# In an isosceles triangle, the height drawn to the base is 16 and the radius of the inscribed circle is 6

**In an isosceles triangle, the height drawn to the base is 16 and the radius of the inscribed circle is 6, find the perimeter of the triangle.**

Let’s draw the radius of the circle OK, which is perpendicular to the side AB, then the triangle OBK is rectangular.

The length of the height AH = 16 cm, and OH = 6 cm as the radius of the circle, then OB = 16 – 6 = 10 cm.

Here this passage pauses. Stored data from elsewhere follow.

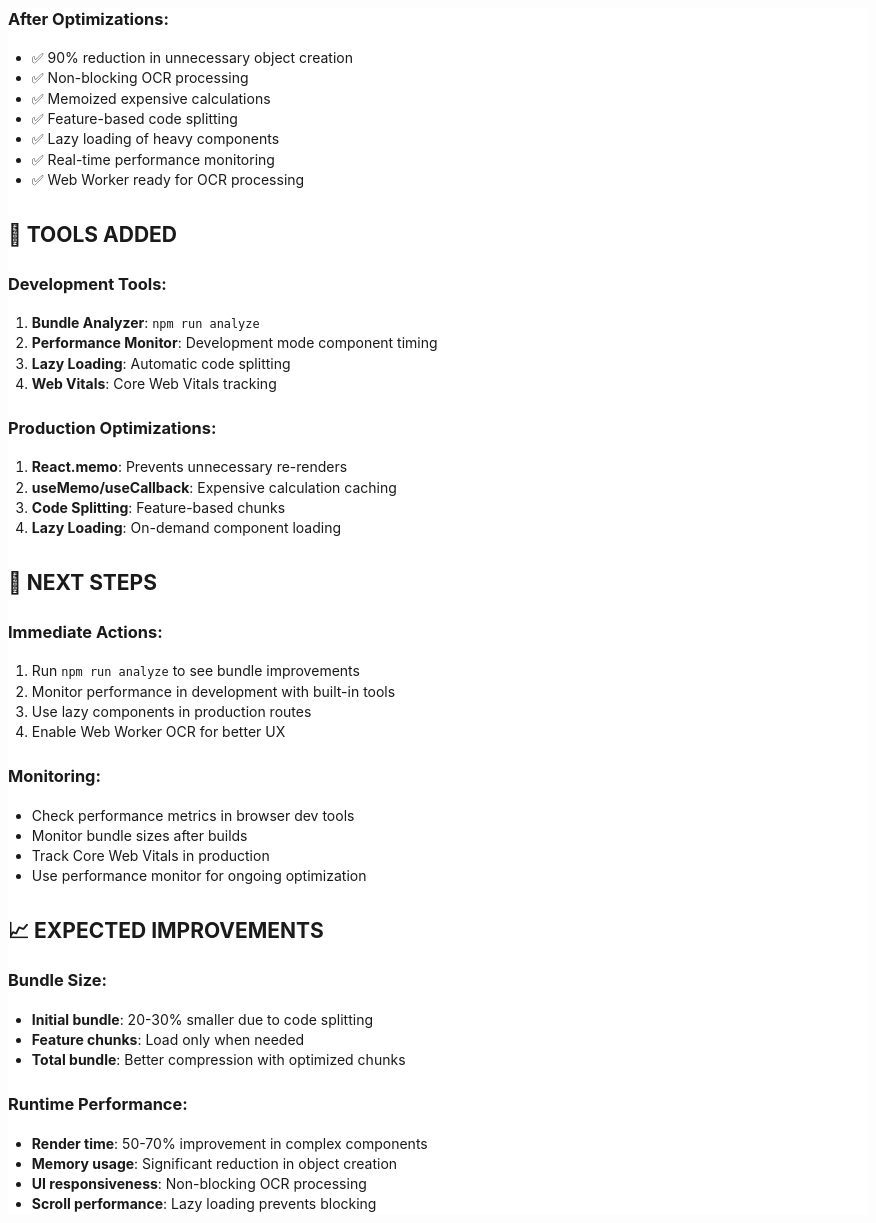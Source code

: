 ### After Optimizations:
- ✅ 90% reduction in unnecessary object creation
- ✅ Non-blocking OCR processing
- ✅ Memoized expensive calculations
- ✅ Feature-based code splitting
- ✅ Lazy loading of heavy components
- ✅ Real-time performance monitoring
- ✅ Web Worker ready for OCR processing

## 🔧 TOOLS ADDED

### Development Tools:
1. **Bundle Analyzer**: `npm run analyze`
2. **Performance Monitor**: Development mode component timing
3. **Lazy Loading**: Automatic code splitting
4. **Web Vitals**: Core Web Vitals tracking

### Production Optimizations:
1. **React.memo**: Prevents unnecessary re-renders
2. **useMemo/useCallback**: Expensive calculation caching
3. **Code Splitting**: Feature-based chunks
4. **Lazy Loading**: On-demand component loading

## 🚀 NEXT STEPS

### Immediate Actions:
1. Run `npm run analyze` to see bundle improvements
2. Monitor performance in development with built-in tools
3. Use lazy components in production routes
4. Enable Web Worker OCR for better UX

### Monitoring:
- Check performance metrics in browser dev tools
- Monitor bundle sizes after builds
- Track Core Web Vitals in production
- Use performance monitor for ongoing optimization

## 📈 EXPECTED IMPROVEMENTS

### Bundle Size:
- **Initial bundle**: 20-30% smaller due to code splitting
- **Feature chunks**: Load only when needed
- **Total bundle**: Better compression with optimized chunks

### Runtime Performance:
- **Render time**: 50-70% improvement in complex components
- **Memory usage**: Significant reduction in object creation
- **UI responsiveness**: Non-blocking OCR processing
- **Scroll performance**: Lazy loading prevents blocking
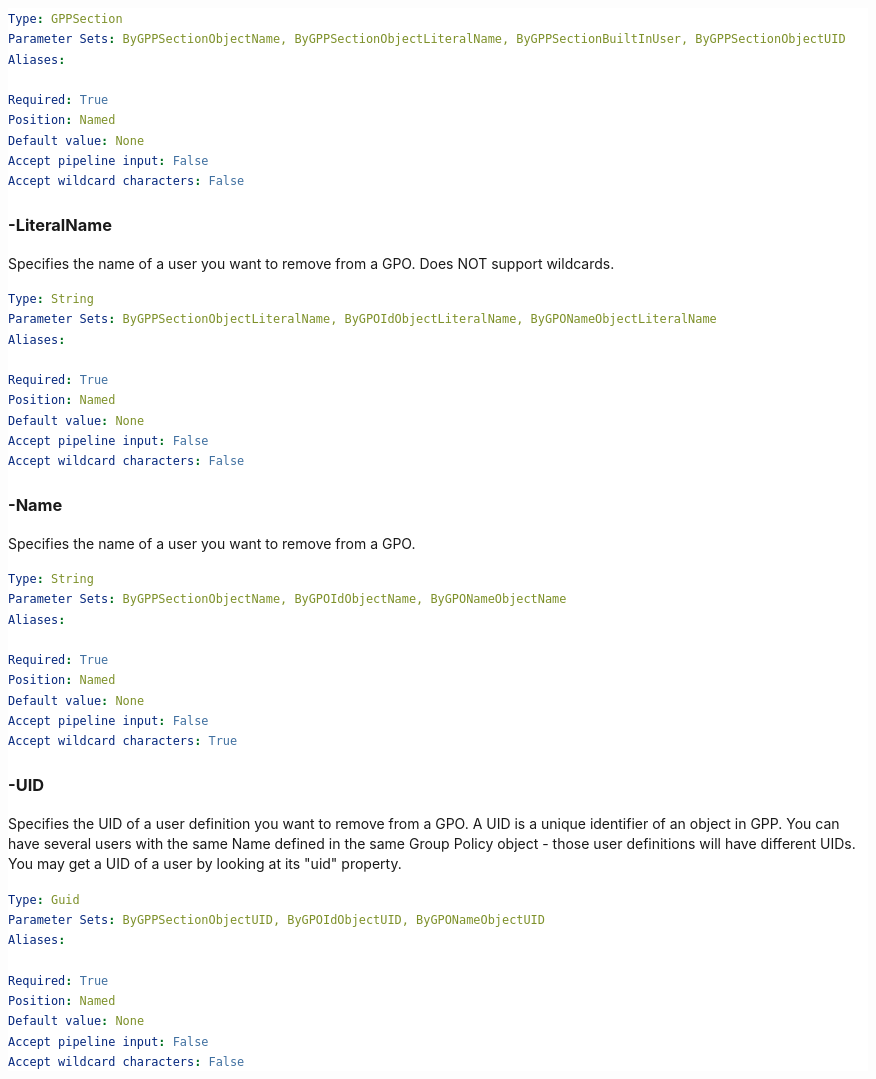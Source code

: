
 ```yaml
Type: GPPSection
Parameter Sets: ByGPPSectionObjectName, ByGPPSectionObjectLiteralName, ByGPPSectionBuiltInUser, ByGPPSectionObjectUID
Aliases:

Required: True
Position: Named
Default value: None
Accept pipeline input: False
Accept wildcard characters: False
```

### -LiteralName
Specifies the name of a user you want to remove from a GPO. Does NOT support wildcards.

```yaml
Type: String
Parameter Sets: ByGPPSectionObjectLiteralName, ByGPOIdObjectLiteralName, ByGPONameObjectLiteralName
Aliases:

Required: True
Position: Named
Default value: None
Accept pipeline input: False
Accept wildcard characters: False
```

### -Name
Specifies the name of a user you want to remove from a GPO.

```yaml
Type: String
Parameter Sets: ByGPPSectionObjectName, ByGPOIdObjectName, ByGPONameObjectName
Aliases:

Required: True
Position: Named
Default value: None
Accept pipeline input: False
Accept wildcard characters: True
```

### -UID
Specifies the UID of a user definition you want to remove from a GPO. A UID is a unique identifier of an object in GPP. You can have several users with the same Name defined in the same Group Policy object - those user definitions will have different UIDs. You may get a UID of a user by looking at its "uid" property.

```yaml
Type: Guid
Parameter Sets: ByGPPSectionObjectUID, ByGPOIdObjectUID, ByGPONameObjectUID
Aliases:

Required: True
Position: Named
Default value: None
Accept pipeline input: False
Accept wildcard characters: False
```

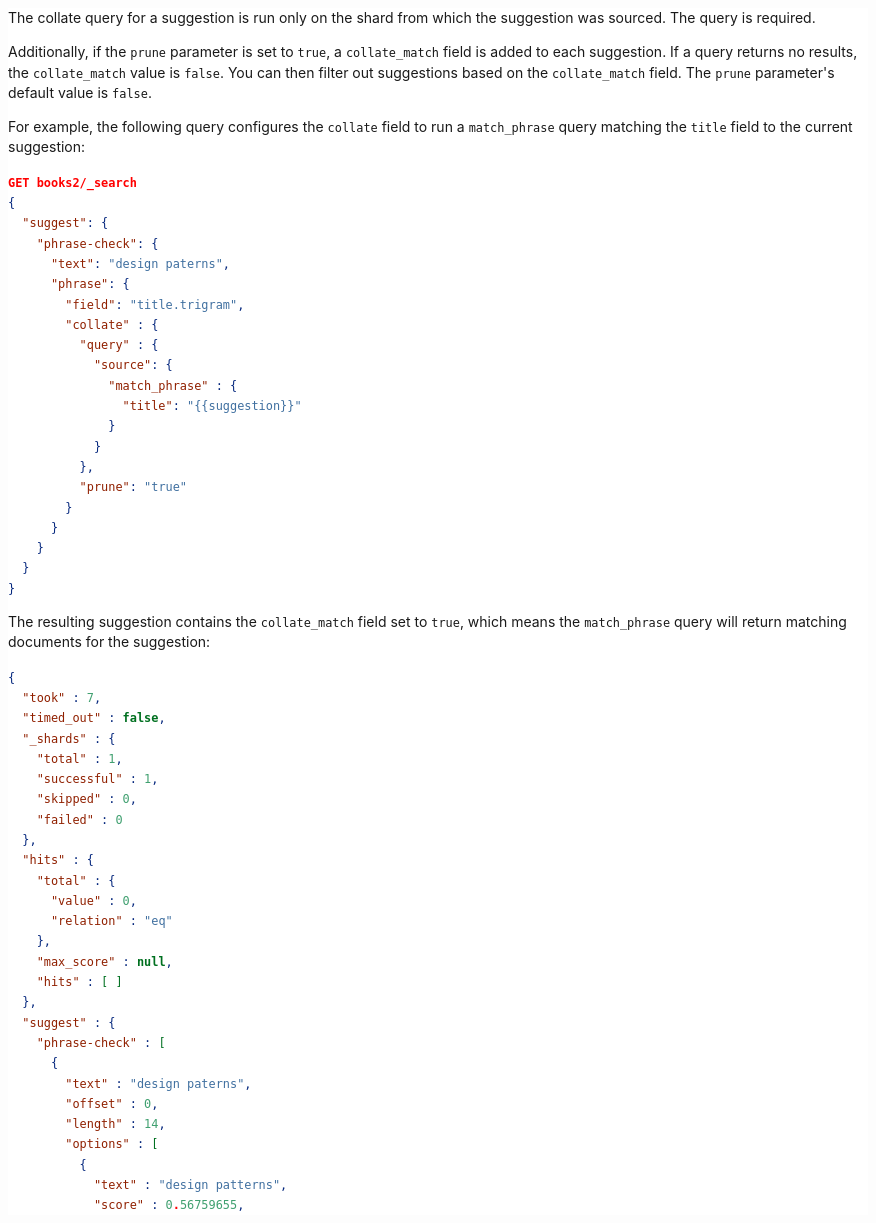 The collate query for a suggestion is run only on the shard from which the suggestion was sourced. The query is required.  

Additionally, if the `prune` parameter is set to `true`, a `collate_match` field is added to each suggestion. If a query returns no results, the `collate_match` value is `false`. You can then filter out suggestions based on the `collate_match` field. The `prune` parameter's default value is `false`.

For example, the following query configures the `collate` field to run a `match_phrase` query matching the `title` field to the current suggestion:

```json
GET books2/_search
{
  "suggest": {
    "phrase-check": {
      "text": "design paterns",
      "phrase": {
        "field": "title.trigram",
        "collate" : {
          "query" : {
            "source": {
              "match_phrase" : {
                "title": "{{suggestion}}"
              }
            }
          },
          "prune": "true"
        }
      }
    }
  }
}
```

The resulting suggestion contains the `collate_match` field set to `true`, which means the `match_phrase` query will return matching documents for the suggestion:

```json
{
  "took" : 7,
  "timed_out" : false,
  "_shards" : {
    "total" : 1,
    "successful" : 1,
    "skipped" : 0,
    "failed" : 0
  },
  "hits" : {
    "total" : {
      "value" : 0,
      "relation" : "eq"
    },
    "max_score" : null,
    "hits" : [ ]
  },
  "suggest" : {
    "phrase-check" : [
      {
        "text" : "design paterns",
        "offset" : 0,
        "length" : 14,
        "options" : [
          {
            "text" : "design patterns",
            "score" : 0.56759655,
```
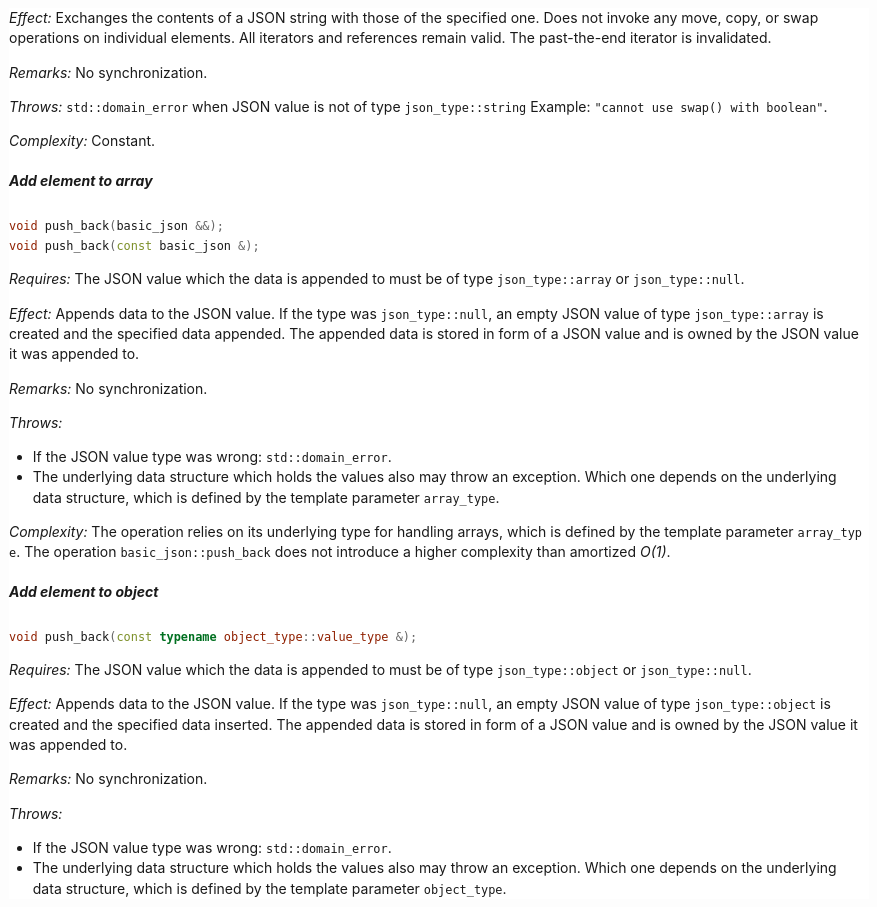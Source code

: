 *Effect:* Exchanges the contents of a JSON string with those of the specified one.
Does not invoke any move, copy, or swap operations on individual elements.
All iterators and references remain valid. The past-the-end iterator is invalidated.

*Remarks:* No synchronization.

*Throws:* `std::domain_error` when JSON value is not of type `json_type::string`
Example: `"cannot use swap() with boolean"`.

*Complexity:* Constant.

##### Add element to array

```cpp
void push_back(basic_json &&);
void push_back(const basic_json &);
```

*Requires:* The JSON value which the data is appended to must be of type
`json_type::array` or `json_type::null`.

*Effect:* Appends data to the JSON value. If the type was `json_type::null`, an
empty JSON value of type `json_type::array` is created and the specified data appended.
The appended data is stored in form of a JSON value and is owned by the JSON value
it was appended to.

*Remarks:* No synchronization.

*Throws:*
  - If the JSON value type was wrong: `std::domain_error`.
  - The underlying data structure which holds the values also may throw an exception.
    Which one depends on the underlying data structure, which is defined by the template
    parameter `array_type`.

*Complexity:* The operation relies on its underlying type for handling
arrays, which is defined by the template parameter `array_type`. The operation
`basic_json::push_back` does not introduce a higher complexity than amortized *O(1)*.

##### Add element to object

```cpp
void push_back(const typename object_type::value_type &);
```

*Requires:* The JSON value which the data is appended to must be of type
`json_type::object` or `json_type::null`.

*Effect:* Appends data to the JSON value. If the type was `json_type::null`, an
empty JSON value of type `json_type::object` is created and the specified data inserted.
The appended data is stored in form of a JSON value and is owned by the JSON value
it was appended to.

*Remarks:* No synchronization.

*Throws:*
  - If the JSON value type was wrong: `std::domain_error`.
  - The underlying data structure which holds the values also may throw an exception.
    Which one depends on the underlying data structure, which is defined by the template
    parameter `object_type`.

From the triangle BOK BK ^ 2 = OВ ^ 2 – OK ^ 2 = 100 – 36 = 64.

BK = 8 cm.

AK = AH as tangents to the circle drawn from one point. Let AK = AH = X cm.

Then AB = X + 8 cm.

From a right-angled triangle ABH, AB ^ 2 = BH ^ 2 + AH ^ 2.

(X + 8) ^ 2 = 256 + X ^ 2.

X ^ 2 + 16 * X + 64 = 256 + 2.

16 * X = 192.

X = AH = AK = 192/16 = 12 cm.

Then AB = BC = 8 + 12 = 20 cm.

AC = 2 * AH = 2 * 12 = 24 cm.

Determine the perimeter of the triangle. Ravs = AB + BC + AC = 20 + 20 + 24 = 64 cm.

Answer: The perimeter of the triangle is 64 cm.